Cheikh Hamad bin Khalifa Al Thani, l’émir qui a dirigé le Qatar de 1995 à 2013 avant de céder volontairement le pouvoir à son fils, est décédé le 12 juillet 2026, a annoncé le Diwan amiri. Il était âgé de 74 ans. Sa disparition marque la fin d’une époque durant laquelle le petit État du Golfe a connu une accélération sans précédent de son développement économique, institutionnel et médiatique. (internazionale.it)
Annonce officielle et date du décès
L’annonce officielle a été diffusée par les canaux gouvernementaux du Qatar le 12 juillet 2026, conformément au communiqué du Diwan amiri. Les autorités n’ont pas précisé dans l’immédiat les circonstances médicales entourant son décès; les déclarations officielles se sont concentrées sur son héritage politique et économique. Les agences internationales ont relayé la confirmation du décès dans la matinée du 12 juillet 2026. (internazionale.it)
Parcours et transfert du pouvoir en 2013
Né en janvier 1952 à Doha et formé à l’Académie royale militaire de Sandhurst, Cheikh Hamad a occupé des fonctions militaires et ministérielles avant de prendre le pouvoir le 27 juin 1995. Il a renversé son père lors d’une transition interne du pouvoir et s’est affirmé comme dirigeant modernisateur. Le 25 juin 2013, il a annoncé son abdication en faveur de son fils Cheikh Tamim bin Hamad Al Thani, une passation volontaire présentée comme une étape préparée pour assurer la stabilité et la continuité du pays. (diwan.gov.qa)

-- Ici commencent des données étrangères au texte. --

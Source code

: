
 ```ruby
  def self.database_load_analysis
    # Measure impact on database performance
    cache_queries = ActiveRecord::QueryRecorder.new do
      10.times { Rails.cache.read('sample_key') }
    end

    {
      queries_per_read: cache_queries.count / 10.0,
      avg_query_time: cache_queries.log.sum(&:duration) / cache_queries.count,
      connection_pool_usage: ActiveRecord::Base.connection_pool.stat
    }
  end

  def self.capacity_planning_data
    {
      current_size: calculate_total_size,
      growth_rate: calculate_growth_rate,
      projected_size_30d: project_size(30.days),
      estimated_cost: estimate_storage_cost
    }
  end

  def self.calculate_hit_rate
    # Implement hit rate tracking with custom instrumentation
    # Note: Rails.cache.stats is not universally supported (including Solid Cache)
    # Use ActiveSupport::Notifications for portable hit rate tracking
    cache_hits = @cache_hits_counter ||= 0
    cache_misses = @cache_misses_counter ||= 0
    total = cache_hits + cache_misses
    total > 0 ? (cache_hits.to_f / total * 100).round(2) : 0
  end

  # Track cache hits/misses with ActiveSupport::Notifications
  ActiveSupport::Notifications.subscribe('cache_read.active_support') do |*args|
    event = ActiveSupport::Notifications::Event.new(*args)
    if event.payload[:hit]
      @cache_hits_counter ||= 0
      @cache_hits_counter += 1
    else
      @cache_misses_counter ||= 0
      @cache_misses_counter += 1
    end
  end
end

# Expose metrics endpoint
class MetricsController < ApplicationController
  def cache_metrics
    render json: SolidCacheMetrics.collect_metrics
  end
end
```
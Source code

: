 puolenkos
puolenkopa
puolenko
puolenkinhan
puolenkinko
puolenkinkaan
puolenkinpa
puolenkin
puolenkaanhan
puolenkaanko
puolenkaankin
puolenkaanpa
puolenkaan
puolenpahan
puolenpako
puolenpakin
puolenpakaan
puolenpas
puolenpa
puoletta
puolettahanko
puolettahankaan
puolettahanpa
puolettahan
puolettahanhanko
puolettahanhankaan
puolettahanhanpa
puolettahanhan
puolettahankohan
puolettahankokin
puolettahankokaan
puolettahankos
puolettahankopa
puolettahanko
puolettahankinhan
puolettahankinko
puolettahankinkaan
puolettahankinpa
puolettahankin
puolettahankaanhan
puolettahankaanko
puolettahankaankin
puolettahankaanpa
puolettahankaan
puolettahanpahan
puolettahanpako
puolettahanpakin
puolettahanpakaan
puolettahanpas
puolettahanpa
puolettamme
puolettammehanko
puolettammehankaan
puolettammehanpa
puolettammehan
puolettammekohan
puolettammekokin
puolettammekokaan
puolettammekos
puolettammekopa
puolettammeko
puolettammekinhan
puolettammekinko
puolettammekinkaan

Transformation économique et expansion gazière
Sous son règne, le Qatar a connu une croissance économique spectaculaire. Le gouvernement qatarien relève que le produit intérieur brut a été multiplié par plus de vingt-quatre entre 1995 et 2013, reflet d’investissements massifs et de l’exploitation accrue des ressources énergétiques. Le développement du champ Nord et l’expansion des capacités de gaz naturel liquéfié (GNL) ont positionné le Qatar comme un acteur dominant du marché mondial : la capacité de production de GNL du pays a atteint environ 77 millions de tonnes par an grâce aux infrastructures de Ras Laffan et aux projets lancés durant ces années. Ces avancées ont profondément remodelé le profil économique national. (diwan.gov.qa)

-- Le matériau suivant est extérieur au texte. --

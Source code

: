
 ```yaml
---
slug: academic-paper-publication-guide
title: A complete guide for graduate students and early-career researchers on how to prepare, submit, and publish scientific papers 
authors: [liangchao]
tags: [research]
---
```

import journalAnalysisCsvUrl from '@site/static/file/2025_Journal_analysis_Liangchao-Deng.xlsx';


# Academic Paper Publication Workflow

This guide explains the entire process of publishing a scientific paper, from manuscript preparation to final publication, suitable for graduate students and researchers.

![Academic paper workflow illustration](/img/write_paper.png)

Investissements dans l’éducation et les institutions
La période de son gouvernement a été marquée par la création d’institutions destinées à diversifier l’économie et à développer le capital humain. La Fondation du Qatar et des établissements tels que la Hamad Bin Khalifa University ont vu le jour dans ce cadre, accompagnant des programmes d’éducation, de recherche et de formation destinés à réduire la dépendance aux hydrocarbures et à soutenir la Vision nationale du Qatar 2030. Ces initiatives ont été présentées par Doha comme essentielles à la stratégie de transformation structurelle du pays. (qf.org.qa)

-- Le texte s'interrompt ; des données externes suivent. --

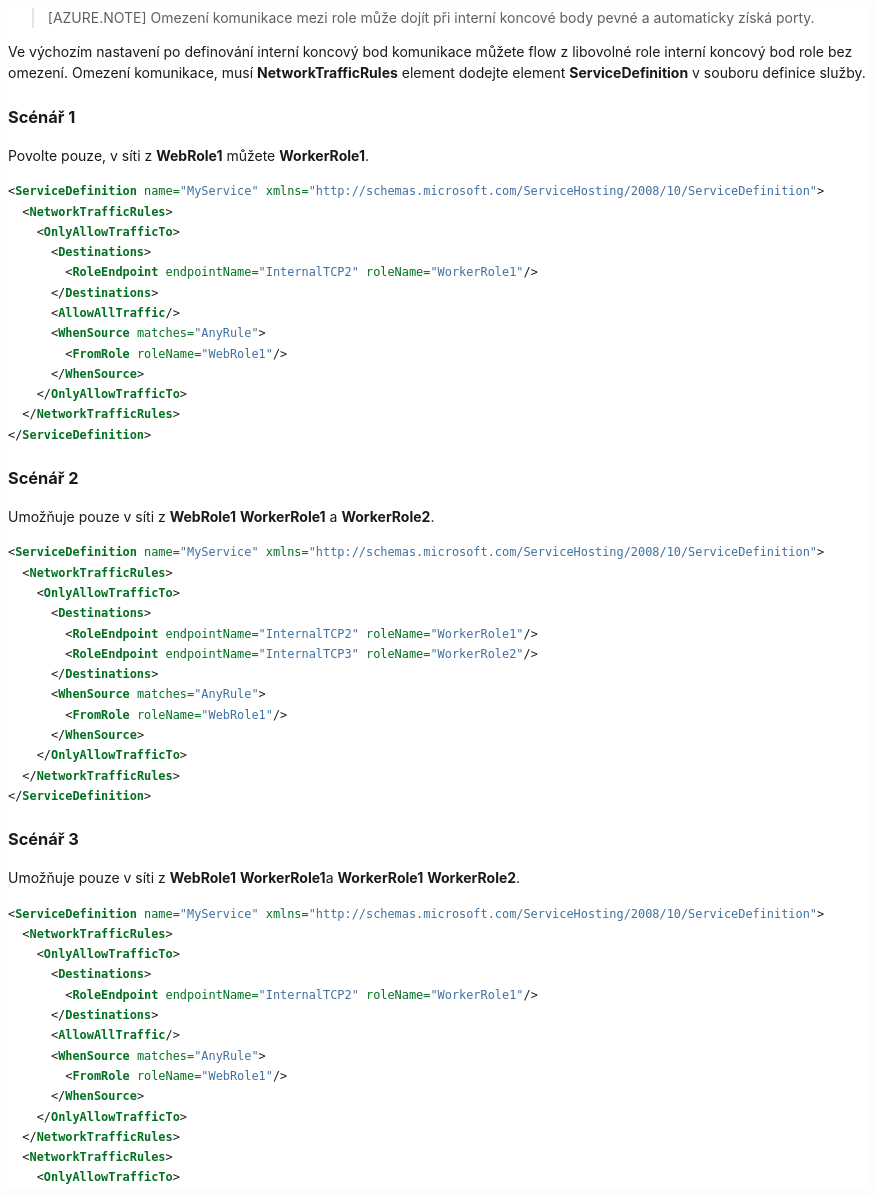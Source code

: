 > [AZURE.NOTE] Omezení komunikace mezi role může dojít při interní koncové body pevné a automaticky získá porty.

Ve výchozím nastavení po definování interní koncový bod komunikace můžete flow z libovolné role interní koncový bod role bez omezení. Omezení komunikace, musí **NetworkTrafficRules** element dodejte element **ServiceDefinition** v souboru definice služby.

### <a name="scenario-1"></a>Scénář 1
Povolte pouze, v síti z **WebRole1** můžete **WorkerRole1**.

```xml
<ServiceDefinition name="MyService" xmlns="http://schemas.microsoft.com/ServiceHosting/2008/10/ServiceDefinition">
  <NetworkTrafficRules>
    <OnlyAllowTrafficTo>
      <Destinations>
        <RoleEndpoint endpointName="InternalTCP2" roleName="WorkerRole1"/>
      </Destinations>
      <AllowAllTraffic/>
      <WhenSource matches="AnyRule">
        <FromRole roleName="WebRole1"/>
      </WhenSource>
    </OnlyAllowTrafficTo>
  </NetworkTrafficRules>
</ServiceDefinition>
```

### <a name="scenario-2"></a>Scénář 2
Umožňuje pouze v síti z **WebRole1** **WorkerRole1** a **WorkerRole2**.

```xml
<ServiceDefinition name="MyService" xmlns="http://schemas.microsoft.com/ServiceHosting/2008/10/ServiceDefinition">
  <NetworkTrafficRules>
    <OnlyAllowTrafficTo>
      <Destinations>
        <RoleEndpoint endpointName="InternalTCP2" roleName="WorkerRole1"/>
        <RoleEndpoint endpointName="InternalTCP3" roleName="WorkerRole2"/>
      </Destinations>
      <WhenSource matches="AnyRule">
        <FromRole roleName="WebRole1"/>
      </WhenSource>
    </OnlyAllowTrafficTo>
  </NetworkTrafficRules>
</ServiceDefinition>
```

### <a name="scenario-3"></a>Scénář 3
Umožňuje pouze v síti z **WebRole1** **WorkerRole1**a **WorkerRole1** **WorkerRole2**.

```xml
<ServiceDefinition name="MyService" xmlns="http://schemas.microsoft.com/ServiceHosting/2008/10/ServiceDefinition">
  <NetworkTrafficRules>
    <OnlyAllowTrafficTo>
      <Destinations>
        <RoleEndpoint endpointName="InternalTCP2" roleName="WorkerRole1"/>
      </Destinations>
      <AllowAllTraffic/>
      <WhenSource matches="AnyRule">
        <FromRole roleName="WebRole1"/>
      </WhenSource>
    </OnlyAllowTrafficTo>
  </NetworkTrafficRules>
  <NetworkTrafficRules>
    <OnlyAllowTrafficTo>
```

Rôle dans les médias et la diplomatie régionale
Cheikh Hamad est également associé au lancement d’Al Jazeera en 1996, qui a redessiné le paysage médiatique arabe et offert au Qatar une plateforme d’influence internationale. Le réseau a contribué à l’affirmation de Doha sur la scène diplomatique et médiatique, même si son indépendance éditoriale et son influence ont suscité des critiques et des tensions régionales. Parallèlement, le Qatar a développé un rôle de médiateur et d’investisseur international sous sa direction. (MarocPresse.com)
Succession, stabilité et héritage politique
La passation volontaire du pouvoir à Cheikh Tamim en juin 2013 a été présentée comme une transition ordonnée, rare dans la région où les changements de pouvoir résultent fréquemment de décès ou de crises. Ce transfert a permis d’assurer une continuité des politiques économiques et diplomatiques tout en amorçant une nouvelle génération de leadership. Le bilan de Cheikh Hamad laisse un héritage contrasté : modernisation et richesse nationale d’un côté, questionnements sur les libertés et sur le modèle de développement de l’autre. (business-standard.com)
Sa mort ouvre une période de commémoration nationale et d’évaluation internationale de son action : au-delà des infrastructures et des institutions installées pendant son règne, les débats vont porter sur la trajectoire politique et sociale que souhaite poursuivre le Qatar sous la direction de Cheikh Tamim.